(HOW TO COMPLETE THIS TASK) Set down every record below exactly as it stands, minus the pictures.

(MATERIAL FOR THIS TASK)
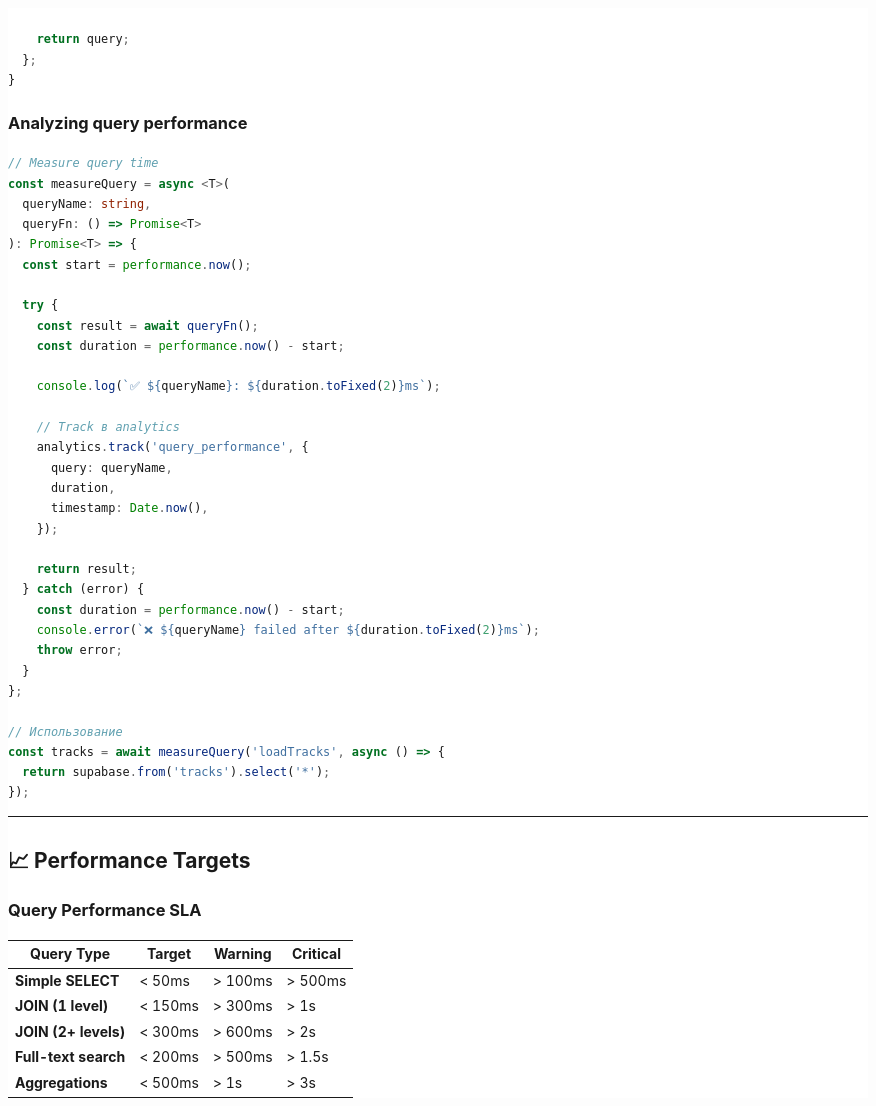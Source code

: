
 ```typescript
    
    return query;
  };
}
```

### Analyzing query performance

```typescript
// Measure query time
const measureQuery = async <T>(
  queryName: string,
  queryFn: () => Promise<T>
): Promise<T> => {
  const start = performance.now();
  
  try {
    const result = await queryFn();
    const duration = performance.now() - start;
    
    console.log(`✅ ${queryName}: ${duration.toFixed(2)}ms`);
    
    // Track в analytics
    analytics.track('query_performance', {
      query: queryName,
      duration,
      timestamp: Date.now(),
    });
    
    return result;
  } catch (error) {
    const duration = performance.now() - start;
    console.error(`❌ ${queryName} failed after ${duration.toFixed(2)}ms`);
    throw error;
  }
};

// Использование
const tracks = await measureQuery('loadTracks', async () => {
  return supabase.from('tracks').select('*');
});
```

---

## 📈 Performance Targets

### Query Performance SLA

| Query Type | Target | Warning | Critical |
|------------|--------|---------|----------|
| **Simple SELECT** | < 50ms | > 100ms | > 500ms |
| **JOIN (1 level)** | < 150ms | > 300ms | > 1s |
| **JOIN (2+ levels)** | < 300ms | > 600ms | > 2s |
| **Full-text search** | < 200ms | > 500ms | > 1.5s |
| **Aggregations** | < 500ms | > 1s | > 3s |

(WRITTEN SOLUTION)
Source code

:
 ```typescript
    
    return query;
  };
}
```

### Analyzing query performance

```typescript
// Measure query time
const measureQuery = async <T>(
  queryName: string,
  queryFn: () => Promise<T>
): Promise<T> => {
  const start = performance.now();
  
  try {
    const result = await queryFn();
    const duration = performance.now() - start;
    
    console.log(`✅ ${queryName}: ${duration.toFixed(2)}ms`);
    
    // Track в analytics
    analytics.track('query_performance', {
      query: queryName,
      duration,
      timestamp: Date.now(),
    });
    
    return result;
  } catch (error) {
    const duration = performance.now() - start;
    console.error(`❌ ${queryName} failed after ${duration.toFixed(2)}ms`);
    throw error;
  }
};

// Использование
const tracks = await measureQuery('loadTracks', async () => {
  return supabase.from('tracks').select('*');
});
```

---

## 📈 Performance Targets

### Query Performance SLA

| Query Type | Target | Warning | Critical |
|------------|--------|---------|----------|
| **Simple SELECT** | < 50ms | > 100ms | > 500ms |
| **JOIN (1 level)** | < 150ms | > 300ms | > 1s |
| **JOIN (2+ levels)** | < 300ms | > 600ms | > 2s |
| **Full-text search** | < 200ms | > 500ms | > 1.5s |
| **Aggregations** | < 500ms | > 1s | > 3s |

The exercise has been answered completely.